On Tue, 2020-09-29 at 16:06 +0300, Mike Rapoport wrote:
> On Tue, Sep 29, 2020 at 04:58:44AM +0000, Edgecombe, Rick P wrote:
> > On Thu, 2020-09-24 at 16:29 +0300, Mike Rapoport wrote:
> > > Introduce "memfd_secret" system call with the ability to create
> > > memory
> > > areas visible only in the context of the owning process and not
> > > mapped not
> > > only to other processes but in the kernel page tables as well.
> > > 
> > > The user will create a file descriptor using the memfd_secret()
> > > system call
> > > where flags supplied as a parameter to this system call will
> > > define
> > > the
> > > desired protection mode for the memory associated with that file
> > > descriptor.
> > > 
> > >   Currently there are two protection modes:
> > > 
> > > * exclusive - the memory area is unmapped from the kernel direct
> > > map
> > > and it
> > >                is present only in the page tables of the owning
> > > mm.
> > 
> > Seems like there were some concerns raised around direct map
> > efficiency, but in case you are going to rework this...how does
> > this
> > memory work for the existing kernel functionality that does things
> > like
> > this?
> > 
> > get_user_pages(, &page);
> > ptr = kmap(page);
> > foo = *ptr;
> > 
> > Not sure if I'm missing something, but I think apps could cause the
> > kernel to access a not-present page and oops.
> 
> The idea is that this memory should not be accessible by the kernel,
> so
> the sequence you describe should indeed fail.
> 
> Probably oops would be to noisy and in this case the report needs to
> be
> less verbose.

I was more concerned that it could cause kernel instabilities.

I see, so it should not be accessed even at the userspace address?
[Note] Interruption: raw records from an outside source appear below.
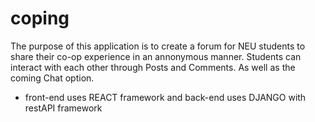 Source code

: # coping
The purpose of this application is to create a forum for NEU students to share their co-op experience in an annonymous manner. Students can interact with each other through Posts and Comments. As well as the coming Chat option. 

- front-end uses REACT framework and back-end uses DJANGO with restAPI framework

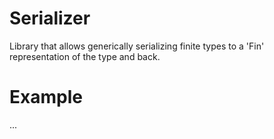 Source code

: # Serializer

Library that allows generically serializing finite types to a 'Fin' representation of the type and back.

# Example

...
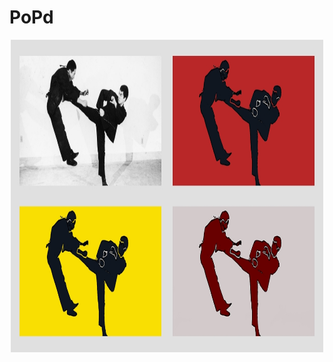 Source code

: # PoPd
<p align="center">
  <img width="500" height=500" src="https://github.com/vijishmadhavan/PoPd/blob/master/Images/unnamed-tile.jpg">
</p>

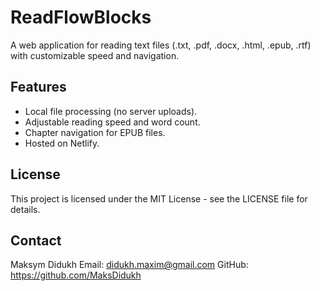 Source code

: # ReadFlowBlocks
A web application for reading text files (.txt, .pdf, .docx, .html, .epub, .rtf) with customizable speed and navigation.

## Features
- Local file processing (no server uploads).
- Adjustable reading speed and word count.
- Chapter navigation for EPUB files.
- Hosted on Netlify.

## License
This project is licensed under the MIT License - see the LICENSE file for details.

## Contact
Maksym Didukh
Email: didukh.maxim@gmail.com
GitHub: https://github.com/MaksDidukh
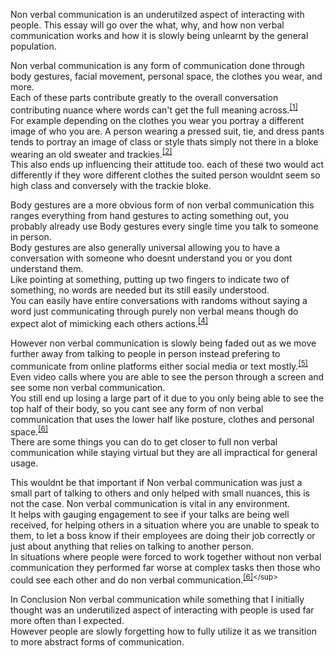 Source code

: Non verbal communication is an underutilzed aspect of interacting with people. 
This essay will go over the what, why, and how non verbal communication works and how it is slowly being unlearnt by the general population.

Non verbal communication is any form of communication done through body gestures, facial movement, personal space, the clothes you wear, and more.  
Each of these parts contribute greatly to the overall conversation contributing nuance where words can't get the full meaning across.<sup>[[1]](## "Hull, Raymond H. PhD. The Art of Nonverbal Communication in Practice. The Hearing Journal 69(5):p 22,24, May 2016. | DOI: 10.1097/01.HJ.0000483270.59643.cc ")</sup>  
For example depending on the clothes you wear you portray a different image of who you are.
A person wearing a pressed suit, tie, and dress pants tends to portray an image of class or style thats simply not there in a bloke wearing an old sweater and trackies.<sup>[[2]](## "Ames, K.L., 1980. Material culture as nonverbal communication: A historical case
study. Journal of American Culture 3 (4), 619–641. doi:10.1111/j.1542-
734X.1980.0304_619.x.")</sup>  
This also ends up influencing their attitude too. each of these two would act differently if they wore different clothes the suited person wouldnt seem so high class and conversely with the trackie bloke.  

Body gestures are a more obvious form of non verbal communication this ranges everything from hand gestures to acting something out, you probably already use Body gestures every single time you talk to someone in person.  
Body gestures are also generally universal allowing you to have a conversation with someone who doesnt understand you or you dont understand them.  
Like pointing at something, putting up two fingers to indicate two of something, no words are needed but its still easily understood.  
You can easily have entire conversations with randoms without saying a word just communicating through purely non verbal means though do expect alot of mimicking each others actions.<sup>[[4]](## "Hess, Ursula. (2016). Nonverbal Communication. Encyclopedia of Mental Health. 10.1016/B978-0-12-397045-9.00218-4.")</sup>  

However non verbal communication is slowly being faded out as we move further away from talking to people in person instead prefering to communicate from online platforms either social media or text mostly.<sup>[[5]](## "Valkenburg, P. M., and Peter, J. (2009). Social consequences of the internet for adolescents: a decade of research. Curr. Dir. Psychol. Sci. 18, 1–5. doi: 10.1111/j.1467-8721.2009.01595.x")</sup>  
Even video calls where you are able to see the person through a screen and see some non verbal communication.  
You still end up losing a large part of it due to you only being able to see the top half of their body, so you cant see any form of non verbal communication that uses the lower half like posture, clothes and personal space.<sup>[[6]](## "Neureiter, K., Fuchsberger, V., Murer, M., and Tscheligi, M. (2013). “Hands and eyes: how eye contact is linked to gestures in video conferencing,” in Proceedings of the CHI ‘13 Extended Abstracts on Human Factors in Computing Systems, eds W. E. Mackay, S. A. Brewster, and S. Bødker (New York, NY: Association for Computing Machinery), 127–132.")</sup>  
There are some things you can do to get closer to full non verbal communication while staying virtual but they are all impractical for general usage.

This wouldnt be that important if Non verbal communication was just a small part of talking to others and only helped with small nuances, this is not the case.
Non verbal communication is vital in any environment.  
It helps with gauging engagement to see if your talks are being well received, for helping others in a situation where you are unable to speak to them, to let a boss know if their employees are doing their job correctly or just about anything that relies on talking to another person.  
In situations where people were forced to work together without non verbal communication they performed far worse at complex tasks then those who could see each other and do non verbal communication.<sup>[[6]](## "Michael, Plumb. (2013). NON-VERBAL COMMUNICATION IN INSTANT MESSAGING. https://www.suu.edu/hss/comm/masters/capstone/thesis/plumb-mi.pdf")</sup>

In Conclusion Non verbal communication while something that I initially thought was an underutilized aspect of interacting with people is used far more often than I expected.  
However people are slowly forgetting how to fully utilize it as we transition to more abstract forms of communication.  
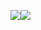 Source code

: ![](https://github-readme-stats.vercel.app/api?username=jakestrouse00&show_icons=true&theme=algolia&hide=stars,issues&count_private=true&include_all_commits=true)![](https://github-readme-stats.vercel.app/api/top-langs?username=jakestrouse00&show_icons=true&theme=algolia)

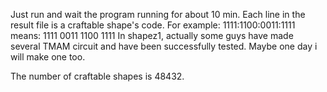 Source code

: Just run and wait the program running for about 10 min.
Each line in the result file is a craftable shape's code.
For example:
1111:1100:0011:1111
means:
1111
0011
1100
1111
In shapez1, actually some guys have made several TMAM circuit and have been successfully tested.
Maybe one day i will make one too.

The number of craftable shapes is 48432.
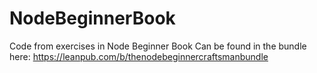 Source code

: # NodeBeginnerBook
Code from exercises in Node Beginner Book
Can be found in the bundle here: https://leanpub.com/b/thenodebeginnercraftsmanbundle
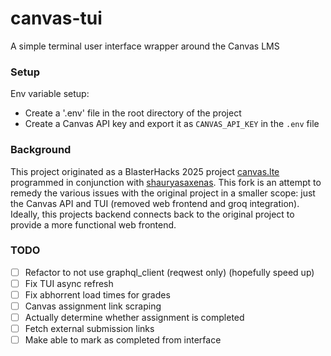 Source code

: # canvas-tui

A simple terminal user interface wrapper around the Canvas LMS

### Setup

Env variable setup:
- Create a '.env' file in the root directory of the project
- Create a Canvas API key and export it as `CANVAS_API_KEY` in the `.env` file

### Background

This project originated as a BlasterHacks 2025 project [canvas.lte](https://github.com/hoehlrich/canvas-tui)
programmed in conjunction with [shauryasaxenas](https://github.com/shauryasaxenas). This fork is an attempt to
remedy the various issues with the original project in a smaller scope: just
the Canvas API and TUI (removed web frontend and groq integration). Ideally,
this projects backend connects back to the original project to provide a more
functional web frontend.

### TODO
- [ ] Refactor to not use graphql_client (reqwest only) (hopefully speed up)
- [ ] Fix TUI async refresh
- [ ] Fix abhorrent load times for grades
- [ ] Canvas assignment link scraping
- [ ] Actually determine whether assignment is completed
- [ ] Fetch external submission links
- [ ] Make able to mark as completed from interface
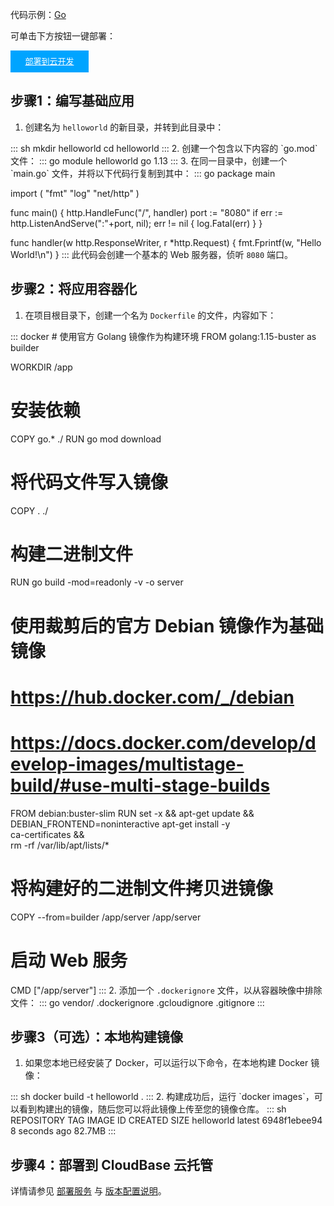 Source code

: 


代码示例：[Go](https://github.com/TencentCloudBase/cloudbase-examples/tree/master/cloudbaserun/go)

可单击下方按钮一键部署：

<div style="background-color:#00A4FF; width: 125px; height: 35px; line-height:35px; text-align:center;"><a href="https://console.cloud.tencent.com/tcb/env/index?action=CreateAndDeployCloudBaseProject&appUrl=https://console.cloud.tencent.com/tcb/env/index?action=CreateAndDeployCloudBaseProject&appUrl=https%3A%2F%2Fgithub.com%2FTencentCloudBase%2Fcloudbase-examples&workDir=cloudbaserun%2Fgo&appName=go-hello-world" target="_blank"  style="color: white; font-size:13px;">部署到云开发</a></div>



## 步骤1：编写基础应用

1. 创建名为 `helloworld` 的新目录，并转到此目录中：
<dx-codeblock>
:::  sh
mkdir helloworld
cd helloworld
:::
</dx-codeblock>
2. 创建一个包含以下内容的 `go.mod` 文件：
<dx-codeblock>
:::  go
module helloworld
go 1.13
:::
</dx-codeblock>
3. 在同一目录中，创建一个 `main.go` 文件，并将以下代码行复制到其中：
<dx-codeblock>
:::  go
package main

import (
    "fmt"
    "log"
    "net/http"
)

func main() {
    http.HandleFunc("/", handler)
    port := "8080"
    if err := http.ListenAndServe(":"+port, nil); err != nil {
        log.Fatal(err)
    }
}

func handler(w http.ResponseWriter, r *http.Request) {
    fmt.Fprintf(w, "Hello World!\n")
}
:::
</dx-codeblock>
<dx-alert infotype="explain" title="">
此代码会创建一个基本的 Web 服务器，侦听 `8080` 端口。
</dx-alert>



## 步骤2：将应用容器化

1. 在项目根目录下，创建一个名为 `Dockerfile` 的文件，内容如下：
<dx-codeblock>
:::  docker
# 使用官方 Golang 镜像作为构建环境
FROM golang:1.15-buster as builder

WORKDIR /app

# 安装依赖
COPY go.* ./
RUN go mod download

# 将代码文件写入镜像
COPY . ./

# 构建二进制文件
RUN go build -mod=readonly -v -o server

# 使用裁剪后的官方 Debian 镜像作为基础镜像
# https://hub.docker.com/_/debian
# https://docs.docker.com/develop/develop-images/multistage-build/#use-multi-stage-builds
FROM debian:buster-slim
RUN set -x && apt-get update && DEBIAN_FRONTEND=noninteractive apt-get install -y \
    ca-certificates && \
    rm -rf /var/lib/apt/lists/*

# 将构建好的二进制文件拷贝进镜像
COPY --from=builder /app/server /app/server

# 启动 Web 服务
CMD ["/app/server"]
:::
</dx-codeblock>
2. 添加一个 `.dockerignore` 文件，以从容器映像中排除文件：
<dx-codeblock>
:::  go
vendor/
.dockerignore
.gcloudignore
.gitignore
:::
</dx-codeblock>

## 步骤3（可选）：本地构建镜像

1. 如果您本地已经安装了 Docker，可以运行以下命令，在本地构建 Docker 镜像：
<dx-codeblock>
:::  sh
docker build -t helloworld .
:::
</dx-codeblock>
2. 构建成功后，运行 `docker images`，可以看到构建出的镜像，随后您可以将此镜像上传至您的镜像仓库。
<dx-codeblock>
:::  sh
REPOSITORY     TAG       IMAGE ID         CREATED          SIZE
helloworld   latest    6948f1ebee94     8 seconds ago      82.7MB
:::
</dx-codeblock>


## 步骤4：部署到 CloudBase 云托管

详情请参见  [部署服务](https://cloud.tencent.com/document/product/1243/46127) 与 [版本配置说明](https://cloud.tencent.com/document/product/1243/49177)。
I
wonder if it should be prevented somehow then. At least
get_user_pages() should be prevented I think. Blocking copy_*_user()
access might not be simple.

I'm also not so sure that a user would never have any possible reason
to copy data from this memory into the kernel, even if it's just
convenience. In which case a user setup could break if a specific
kernel implementation switched to get_user_pages()/kmap() from using
copy_*_user(). So seems maybe a bit thorny without fully blocking
access from the kernel, or deprecating that pattern.

You should probably call out these "no passing data to/from the kernel"
expectations, unless I missed them somewhere.